What you need to do >>
Word for word, please restate the lines from the beginning of the data through the line in which "### [Automatic chemical" appears.

(Collected data)
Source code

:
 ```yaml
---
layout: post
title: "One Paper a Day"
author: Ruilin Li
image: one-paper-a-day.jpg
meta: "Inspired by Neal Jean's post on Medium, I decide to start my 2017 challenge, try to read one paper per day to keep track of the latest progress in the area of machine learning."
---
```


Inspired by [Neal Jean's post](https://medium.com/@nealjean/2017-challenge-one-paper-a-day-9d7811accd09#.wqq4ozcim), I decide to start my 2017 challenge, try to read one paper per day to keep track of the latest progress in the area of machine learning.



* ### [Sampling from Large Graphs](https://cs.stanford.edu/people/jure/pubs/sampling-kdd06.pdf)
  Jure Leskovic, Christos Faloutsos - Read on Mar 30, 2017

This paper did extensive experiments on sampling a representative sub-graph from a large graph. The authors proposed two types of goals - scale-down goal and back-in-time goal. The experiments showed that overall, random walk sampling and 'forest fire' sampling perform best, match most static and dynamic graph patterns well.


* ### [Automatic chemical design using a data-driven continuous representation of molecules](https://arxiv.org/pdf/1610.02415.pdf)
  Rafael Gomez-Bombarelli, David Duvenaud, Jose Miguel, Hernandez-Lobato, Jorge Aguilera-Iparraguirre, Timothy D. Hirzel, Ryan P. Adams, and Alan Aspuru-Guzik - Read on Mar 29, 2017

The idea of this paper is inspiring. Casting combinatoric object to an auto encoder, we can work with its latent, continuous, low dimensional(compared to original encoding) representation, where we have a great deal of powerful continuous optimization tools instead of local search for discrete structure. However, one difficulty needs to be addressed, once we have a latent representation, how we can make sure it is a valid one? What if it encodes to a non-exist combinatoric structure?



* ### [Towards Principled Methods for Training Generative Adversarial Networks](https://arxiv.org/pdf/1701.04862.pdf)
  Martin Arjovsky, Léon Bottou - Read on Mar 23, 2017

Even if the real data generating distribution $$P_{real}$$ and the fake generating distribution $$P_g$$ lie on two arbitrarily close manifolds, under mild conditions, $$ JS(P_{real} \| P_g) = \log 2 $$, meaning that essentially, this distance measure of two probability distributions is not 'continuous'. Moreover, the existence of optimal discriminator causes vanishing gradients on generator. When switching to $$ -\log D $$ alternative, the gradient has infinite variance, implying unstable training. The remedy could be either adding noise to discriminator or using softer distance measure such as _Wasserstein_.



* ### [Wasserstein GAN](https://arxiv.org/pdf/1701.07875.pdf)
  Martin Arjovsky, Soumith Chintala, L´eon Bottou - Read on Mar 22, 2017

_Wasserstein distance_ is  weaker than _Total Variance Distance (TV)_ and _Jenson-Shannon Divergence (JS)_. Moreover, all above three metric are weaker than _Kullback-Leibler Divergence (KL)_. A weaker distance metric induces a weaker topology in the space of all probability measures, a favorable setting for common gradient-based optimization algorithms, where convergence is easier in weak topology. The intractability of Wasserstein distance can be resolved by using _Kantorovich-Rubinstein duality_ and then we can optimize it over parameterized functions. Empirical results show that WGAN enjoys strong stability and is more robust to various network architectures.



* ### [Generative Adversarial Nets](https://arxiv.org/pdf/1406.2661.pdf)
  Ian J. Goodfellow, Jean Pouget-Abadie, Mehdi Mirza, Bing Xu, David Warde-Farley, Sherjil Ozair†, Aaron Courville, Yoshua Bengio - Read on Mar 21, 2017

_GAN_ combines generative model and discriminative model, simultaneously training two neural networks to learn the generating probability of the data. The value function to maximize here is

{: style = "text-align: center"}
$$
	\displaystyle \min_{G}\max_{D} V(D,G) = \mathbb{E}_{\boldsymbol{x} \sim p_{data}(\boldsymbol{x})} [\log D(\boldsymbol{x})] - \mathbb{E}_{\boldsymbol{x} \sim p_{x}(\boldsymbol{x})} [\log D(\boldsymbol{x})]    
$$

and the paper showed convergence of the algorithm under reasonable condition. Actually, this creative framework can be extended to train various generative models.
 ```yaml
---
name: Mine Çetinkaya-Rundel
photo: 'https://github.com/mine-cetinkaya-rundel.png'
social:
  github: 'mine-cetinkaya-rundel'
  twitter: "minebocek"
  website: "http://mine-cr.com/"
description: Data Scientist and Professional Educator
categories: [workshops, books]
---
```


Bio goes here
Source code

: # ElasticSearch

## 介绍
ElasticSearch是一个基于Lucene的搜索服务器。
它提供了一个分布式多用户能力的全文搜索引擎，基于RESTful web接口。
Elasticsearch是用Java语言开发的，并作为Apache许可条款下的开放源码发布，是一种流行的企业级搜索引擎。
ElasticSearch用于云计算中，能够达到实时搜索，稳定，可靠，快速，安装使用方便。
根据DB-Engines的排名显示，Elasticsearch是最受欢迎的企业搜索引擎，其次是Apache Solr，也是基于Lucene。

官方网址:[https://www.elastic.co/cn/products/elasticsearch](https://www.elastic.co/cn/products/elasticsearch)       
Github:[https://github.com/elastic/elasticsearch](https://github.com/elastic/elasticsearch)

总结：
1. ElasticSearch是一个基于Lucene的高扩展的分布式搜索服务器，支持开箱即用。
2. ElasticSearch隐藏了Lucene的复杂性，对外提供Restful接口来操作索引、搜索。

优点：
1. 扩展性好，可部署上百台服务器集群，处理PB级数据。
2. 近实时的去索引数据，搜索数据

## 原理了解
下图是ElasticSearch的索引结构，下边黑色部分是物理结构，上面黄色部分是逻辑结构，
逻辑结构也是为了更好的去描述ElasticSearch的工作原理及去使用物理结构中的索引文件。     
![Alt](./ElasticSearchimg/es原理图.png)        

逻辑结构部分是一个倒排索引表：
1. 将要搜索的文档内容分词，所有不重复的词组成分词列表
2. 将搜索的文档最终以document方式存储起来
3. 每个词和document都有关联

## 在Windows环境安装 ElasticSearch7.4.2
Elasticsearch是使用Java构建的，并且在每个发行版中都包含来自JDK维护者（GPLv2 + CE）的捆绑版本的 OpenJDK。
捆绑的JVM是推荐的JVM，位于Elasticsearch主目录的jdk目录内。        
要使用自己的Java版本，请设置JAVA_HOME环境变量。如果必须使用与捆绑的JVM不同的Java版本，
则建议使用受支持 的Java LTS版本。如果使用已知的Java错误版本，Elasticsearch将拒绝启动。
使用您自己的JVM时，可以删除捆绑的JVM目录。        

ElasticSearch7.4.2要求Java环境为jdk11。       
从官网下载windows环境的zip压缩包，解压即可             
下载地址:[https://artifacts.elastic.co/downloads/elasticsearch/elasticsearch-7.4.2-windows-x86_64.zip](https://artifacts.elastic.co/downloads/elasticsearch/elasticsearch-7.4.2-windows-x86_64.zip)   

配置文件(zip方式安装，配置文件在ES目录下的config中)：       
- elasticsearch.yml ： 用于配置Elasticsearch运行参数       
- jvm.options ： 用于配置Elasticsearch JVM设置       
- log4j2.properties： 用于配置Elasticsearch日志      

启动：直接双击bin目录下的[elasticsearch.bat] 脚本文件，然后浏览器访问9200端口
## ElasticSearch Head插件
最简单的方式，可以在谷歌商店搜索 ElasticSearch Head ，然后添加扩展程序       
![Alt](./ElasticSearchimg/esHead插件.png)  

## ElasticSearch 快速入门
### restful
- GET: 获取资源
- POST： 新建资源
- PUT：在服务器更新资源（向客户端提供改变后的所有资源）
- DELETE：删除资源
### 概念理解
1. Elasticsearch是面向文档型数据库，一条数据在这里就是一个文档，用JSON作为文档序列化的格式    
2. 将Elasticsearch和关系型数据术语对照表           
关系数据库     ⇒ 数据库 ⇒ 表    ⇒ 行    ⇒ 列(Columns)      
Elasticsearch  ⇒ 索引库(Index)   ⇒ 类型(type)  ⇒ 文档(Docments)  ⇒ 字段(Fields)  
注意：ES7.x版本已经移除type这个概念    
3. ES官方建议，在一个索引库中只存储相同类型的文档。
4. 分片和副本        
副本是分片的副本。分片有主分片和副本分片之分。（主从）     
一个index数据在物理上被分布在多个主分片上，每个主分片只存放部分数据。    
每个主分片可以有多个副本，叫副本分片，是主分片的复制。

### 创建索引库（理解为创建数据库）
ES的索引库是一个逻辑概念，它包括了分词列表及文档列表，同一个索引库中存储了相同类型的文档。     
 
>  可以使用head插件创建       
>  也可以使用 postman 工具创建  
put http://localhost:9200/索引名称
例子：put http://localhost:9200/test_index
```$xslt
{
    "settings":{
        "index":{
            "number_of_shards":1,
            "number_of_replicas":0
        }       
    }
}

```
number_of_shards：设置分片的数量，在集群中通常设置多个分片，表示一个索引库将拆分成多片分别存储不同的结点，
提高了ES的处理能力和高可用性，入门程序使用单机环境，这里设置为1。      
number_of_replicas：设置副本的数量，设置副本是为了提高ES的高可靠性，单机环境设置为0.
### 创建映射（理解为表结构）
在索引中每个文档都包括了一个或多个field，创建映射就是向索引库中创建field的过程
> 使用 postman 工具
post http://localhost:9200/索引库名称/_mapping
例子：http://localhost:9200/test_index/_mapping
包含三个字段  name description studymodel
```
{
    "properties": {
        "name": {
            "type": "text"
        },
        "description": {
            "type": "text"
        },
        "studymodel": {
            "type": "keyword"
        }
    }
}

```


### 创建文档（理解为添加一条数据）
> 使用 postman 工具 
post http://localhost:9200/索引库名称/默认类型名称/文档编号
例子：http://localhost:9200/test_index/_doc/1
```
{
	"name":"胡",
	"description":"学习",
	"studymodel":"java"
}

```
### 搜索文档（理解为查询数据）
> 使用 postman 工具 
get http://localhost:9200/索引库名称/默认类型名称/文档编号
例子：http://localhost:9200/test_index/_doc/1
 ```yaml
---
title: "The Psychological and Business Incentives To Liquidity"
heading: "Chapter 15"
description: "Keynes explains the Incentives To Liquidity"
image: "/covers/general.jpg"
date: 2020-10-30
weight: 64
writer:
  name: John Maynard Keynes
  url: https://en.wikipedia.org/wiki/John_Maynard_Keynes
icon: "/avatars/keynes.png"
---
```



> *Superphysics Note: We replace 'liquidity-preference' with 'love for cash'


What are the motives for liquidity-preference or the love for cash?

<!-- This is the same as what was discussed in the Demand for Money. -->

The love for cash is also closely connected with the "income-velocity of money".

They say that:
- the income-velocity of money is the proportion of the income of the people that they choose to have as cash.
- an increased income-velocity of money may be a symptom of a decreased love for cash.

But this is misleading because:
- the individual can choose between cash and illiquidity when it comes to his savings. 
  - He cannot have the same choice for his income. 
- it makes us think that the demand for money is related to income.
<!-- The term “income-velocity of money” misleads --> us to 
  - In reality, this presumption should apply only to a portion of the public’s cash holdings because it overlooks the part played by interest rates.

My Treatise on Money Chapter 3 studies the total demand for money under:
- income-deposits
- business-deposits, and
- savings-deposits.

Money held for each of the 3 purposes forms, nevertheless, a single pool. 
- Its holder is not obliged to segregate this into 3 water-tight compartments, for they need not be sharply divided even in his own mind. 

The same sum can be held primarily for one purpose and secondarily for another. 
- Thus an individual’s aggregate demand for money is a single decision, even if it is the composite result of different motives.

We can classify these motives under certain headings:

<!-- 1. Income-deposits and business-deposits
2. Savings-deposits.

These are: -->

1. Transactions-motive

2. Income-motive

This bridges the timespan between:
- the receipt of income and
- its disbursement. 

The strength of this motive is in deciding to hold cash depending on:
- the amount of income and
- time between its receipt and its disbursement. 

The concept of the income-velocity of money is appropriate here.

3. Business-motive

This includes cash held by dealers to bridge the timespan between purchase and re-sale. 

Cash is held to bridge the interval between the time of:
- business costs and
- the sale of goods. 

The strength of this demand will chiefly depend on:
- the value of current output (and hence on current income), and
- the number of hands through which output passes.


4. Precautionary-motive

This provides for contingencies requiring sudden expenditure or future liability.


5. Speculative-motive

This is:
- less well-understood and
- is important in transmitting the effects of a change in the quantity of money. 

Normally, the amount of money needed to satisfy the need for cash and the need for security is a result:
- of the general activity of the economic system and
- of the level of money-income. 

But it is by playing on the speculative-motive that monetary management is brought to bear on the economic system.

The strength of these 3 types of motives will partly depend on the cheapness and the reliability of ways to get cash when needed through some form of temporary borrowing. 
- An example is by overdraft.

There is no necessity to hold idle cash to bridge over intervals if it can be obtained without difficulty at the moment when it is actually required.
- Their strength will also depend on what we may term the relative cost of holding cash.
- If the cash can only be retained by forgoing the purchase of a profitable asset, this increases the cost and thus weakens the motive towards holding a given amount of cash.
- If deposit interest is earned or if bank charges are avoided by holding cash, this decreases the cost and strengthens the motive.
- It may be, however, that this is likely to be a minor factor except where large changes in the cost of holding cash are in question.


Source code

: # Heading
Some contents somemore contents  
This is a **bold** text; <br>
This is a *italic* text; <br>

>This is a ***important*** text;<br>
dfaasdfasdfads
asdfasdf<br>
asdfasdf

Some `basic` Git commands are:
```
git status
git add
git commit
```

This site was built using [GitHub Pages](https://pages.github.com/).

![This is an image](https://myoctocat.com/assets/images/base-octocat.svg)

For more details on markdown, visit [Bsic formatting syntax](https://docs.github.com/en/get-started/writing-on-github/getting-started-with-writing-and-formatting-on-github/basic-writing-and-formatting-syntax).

Task response >>
Source code

:
 ```yaml
---
layout: post
title: "One Paper a Day"
author: Ruilin Li
image: one-paper-a-day.jpg
meta: "Inspired by Neal Jean's post on Medium, I decide to start my 2017 challenge, try to read one paper per day to keep track of the latest progress in the area of machine learning."
---
```


Inspired by [Neal Jean's post](https://medium.com/@nealjean/2017-challenge-one-paper-a-day-9d7811accd09#.wqq4ozcim), I decide to start my 2017 challenge, try to read one paper per day to keep track of the latest progress in the area of machine learning.



* ### [Sampling from Large Graphs](https://cs.stanford.edu/people/jure/pubs/sampling-kdd06.pdf)
  Jure Leskovic, Christos Faloutsos - Read on Mar 30, 2017

This paper did extensive experiments on sampling a representative sub-graph from a large graph. The authors proposed two types of goals - scale-down goal and back-in-time goal. The experiments showed that overall, random walk sampling and 'forest fire' sampling perform best, match most static and dynamic graph patterns well.


* ### [Automatic chemical design using a data-driven continuous representation of molecules](https://arxiv.org/pdf/1610.02415.pdf)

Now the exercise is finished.